В.И. Сергеевич, комментируя теорию Ключевского, давно отметил, что московское законодательство строго отделяло поступавших в холопство по особому договору (ряду), (кабальное холопство) от крестьян и в принципе не позволяло последним становиться первыми. Поэтому слияние крестьян с холопами из-за одного только долга было бы крайне сложным. Исследования историографа В.М. Панеяха поставили под сомнение утверждение, что крестьяне, бравшие ссуды у своих господ, относились даже к той же категории, что и люди, продававшиеся в холопство. Если Панеях прав, то теория Ключевского о том, что в первой половине XVII в. крестьяне начали сливаться с этим видом холопов из-за схожести их статуса должников, становится еще слабее. (Не приходится сомневаться, что в XVII в. статус крестьянина и холопа действительно слились в определенном отношении, как это будет показано в главе 5.)

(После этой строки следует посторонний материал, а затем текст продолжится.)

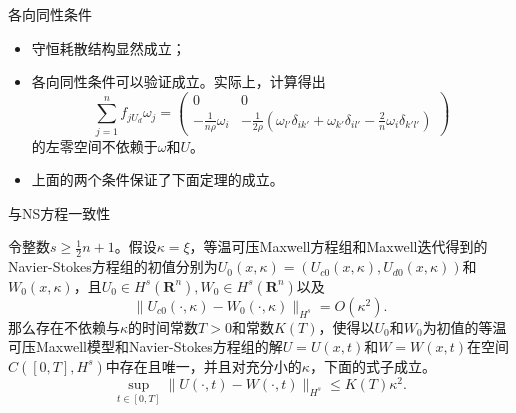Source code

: \documentclass[mathserif]{beamer}
\begin{document}
\begin{frame}{各向同性条件}
\begin{itemize}
\item<2-> 守恒耗散结构显然成立；
\item<3-> 各向同性条件可以验证成立。实际上，计算得出
\begin{equation*}
			\sum_{j=1}^n f_{jU_d} \omega_j = \left( \begin{matrix}
				0 & 0 \\
				-\frac{1}{n \rho} \omega_i & -\frac{1}{2 \rho} (\omega_{l'} \delta_{ik'} + \omega_{k'} \delta_{il'} - \frac{2}{n} \omega_i \delta_{k'l'})
			\end{matrix}
			\right)
		\end{equation*}
		的左零空间不依赖于$\omega$和$U$。
\item<4-> 上面的两个条件保证了下面定理的成立。
\end{itemize}
\end{frame}

\begin{frame}{与NS方程一致性}
\begin{theorem} %
		令整数$s \ge \frac{1}{2}n+1$。假设$\kappa=\xi$，等温可压Maxwell方程组和Maxwell迭代得到的Navier-Stokes方程组的初值分别为$U_0(x,\kappa) = (U_{c0}(x,\kappa),U_{d0}(x,\kappa))$和$W_0(x,\kappa)$，且$U_0 \in H^s(\mathbf{R}^n), W_0 \in H^s(\mathbf{R}^n)$以及
		\begin{equation*}
			\|U_{c0}(\cdot,\kappa) - W_0(\cdot, \kappa) \|_{H^s} = O(\kappa^2).
		\end{equation*}
		那么存在不依赖与$\kappa$的时间常数$T>0$和常数$K(T)$，使得以$U_0$和$W_0$为初值的等温可压Maxwell模型和Navier-Stokes方程组的解$U=U(x,t)$和$W=W(x,t)$在空间$C([0,T],H^s)$中存在且唯一，并且对充分小的$\kappa$，下面的式子成立。
		\begin{equation*}
			\sup_{t \in [0,T]} \| U(\cdot,t) - W(\cdot,t) \|_{H^s} \le K(T) \kappa^2.
		\end{equation*}
	\end{theorem}
\end{frame}

\end{document}
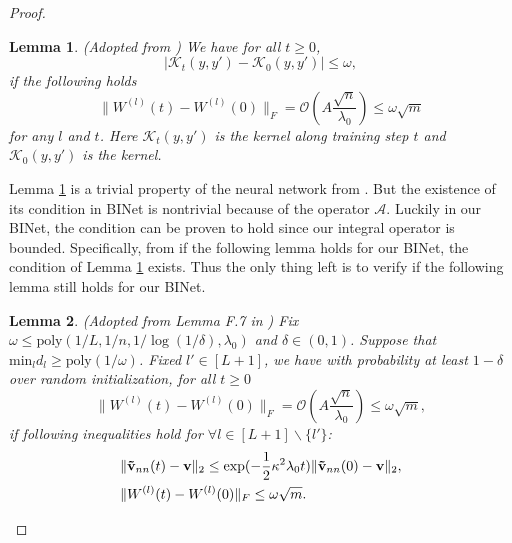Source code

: \documentclass[hyperref]{article}
\numberwithin{equation}{section}
\theoremstyle{nonumberplain}
\newtheorem{proof}{Proof}
\newtheorem{lemma}{Lemma}[section]
\begin{document}
\begin{proof}
		
		\begin{lemma}(Adopted from \cite{arora2019exact})
			We have for all $t\geq 0$, $$|\mathcal{K}_t(y,y')-\mathcal{K}_0(y,y')|\leq \omega,$$ if  the following holds 
			\begin{equation}
				\|W^{(l)}(t)-W^{(l)}(0)\|_F = \mathcal{O}(A\frac{\sqrt{n}}{\lambda_0})\leq \omega\sqrt{m}
			\end{equation}
			for any $l$ and $t$.
			Here $\mathcal{K}_t(y,y')$ is the kernel along training step $t$ and $\mathcal{K}_0(y,y')$ is the kernel.
			\label{lemma.kernel}
		\end{lemma}
		
		
		Lemma \ref{lemma.kernel} is a trivial property of the neural network from \cite{arora2019exact}. But the existence of its condition in BINet is nontrivial because of the operator $\mathcal{A}$. Luckily in our BINet, the condition can be proven to hold since our integral operator is bounded. Specifically, from \cite{arora2019exact} if the following lemma holds for our BINet, the condition of Lemma \ref{lemma.kernel} exists. Thus the only thing left is to verify if the following lemma still holds for our BINet.
		
		\begin{lemma}(Adopted from Lemma F.7 in \cite{arora2019exact})
			Fix $\omega\leq \text{poly}(1/L,1/n,1/\log(1/\delta),\lambda_0)$ and $\delta\in(0,1)$. Suppose that $\text{min}_l{d_l}\geq \text{poly}(1/\omega)$. Fixed $l'\in[L+1]$, we have with probability at least $1-\delta$ over random initialization, for all $t\geq 0$
			\begin{equation}
				\|W^{(l)}(t)-W^{(l)}(0)\|_F = \mathcal{O}(A\frac{\sqrt{n}}{\lambda_0})\leq \omega\sqrt{m},
			\end{equation}
			if following inequalities hold for $\forall l\in[L+1]\backslash \{l'\}$:
			\begin{align}
				\begin{split}
					&\|{\bf \tilde{v}}_{nn}(t)-{\bf v}\|_2\leq \exp(-\frac{1}{2}\kappa^2\lambda_0t)\|{\bf \tilde{v}}_{nn}(0)-{\bf v}\|_2,\\
					&\|W^{(l)}(t)-W^{(l)}(0)\|_F \leq \omega\sqrt{m}.
				\end{split}
			\end{align}
		\end{lemma}
		

\end{proof}
\end{document}
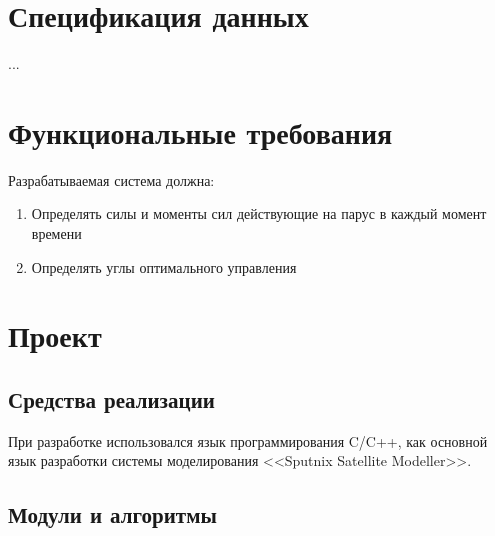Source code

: \section{Спецификация данных}
...
\section{Функциональные требования}
\noindent\indent Разрабатываемая система должна:
\begin{enumerate}
  \item Определять силы и моменты сил действующие на парус в каждый момент времени
  \item Определять углы оптимального управления
\end{enumerate}
\section{Проект}
\subsection{Средства реализации}
\noindent\indent При разработке использовался язык программирования C/C++,
как основной язык разработки системы моделирования <<Sputnix Satellite Modeller>>.
\subsection{Модули и алгоритмы}

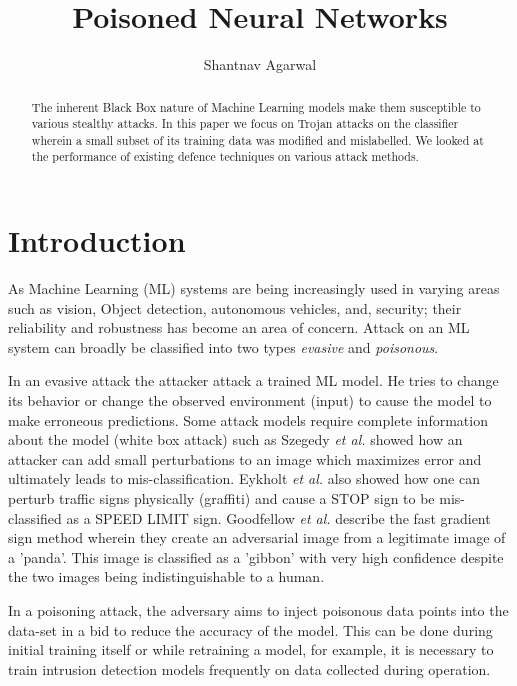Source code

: \documentclass{article}
\title{Poisoned Neural Networks}
\author{
Shantnav Agarwal
}
\newcommand{\etal}[0]{\emph{et al.}}
\begin{document}
\maketitle

\begin{abstract}
The inherent Black Box nature of Machine Learning models make them susceptible to various stealthy attacks. In this paper we focus on Trojan attacks on the classifier wherein a small subset of its training data was modified and mislabelled. 
We looked at the performance of existing defence techniques on various attack methods.
\end{abstract}


\section{Introduction}
As Machine Learning (ML) systems are being increasingly used in varying areas such as vision, Object detection, autonomous vehicles, and, security; their reliability and robustness has become an area of concern. Attack on an ML system can broadly be classified into two types \emph{evasive} and \emph{poisonous}.\cite{vorobeychikAdversarialMachineLearning2018}

In an evasive attack the attacker attack a trained ML model. He tries to change its behavior or change the observed environment (input) to cause the model to make erroneous predictions. Some attack models require complete information about the model (white box attack) such as Szegedy \etal \cite{szegedyIntriguingPropertiesNeural2013} showed how an attacker can add small perturbations to an image which maximizes error and ultimately leads to mis-classification. Eykholt \etal \cite{eykholtRobustPhysicalWorldAttacks2017} also showed how one can perturb traffic signs physically (graffiti) and cause a STOP sign to be mis-classified as a SPEED LIMIT sign. Goodfellow \etal \cite{goodfellowExplainingHarnessingAdversarial2014} describe the fast gradient sign method wherein they create an adversarial image from a legitimate image of a 'panda'. This image is classified as a 'gibbon' with very high confidence despite the two images being indistinguishable to a human.

In a poisoning attack, the adversary aims to inject poisonous data points into the data-set in a bid to reduce the accuracy of the model. This can be done during initial training itself or while retraining a model, for example, it is necessary to train intrusion detection models frequently on data collected during operation. 
\end{document}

Можно привести весьма убедительный аргумент в пользу того, что чаще всего крестьянская задолженность возникла в результате закрепощения, а не являлась его причиной. С.И. Тхоржевский, российский и советский историк, обобщил минимальный вывод, который следует сделать из аргументов против толкования задолженности: либо крестьянская задолженность была явлением сравнительно редким, либо она не являлась фактором их закрепощения. И последнее свидетельство неубедительности теории задолженности состоит в том, что в конечном счете она приводит описание процесса прикрепления крестьян к земле, а не анализ основных причин этого прикрепления.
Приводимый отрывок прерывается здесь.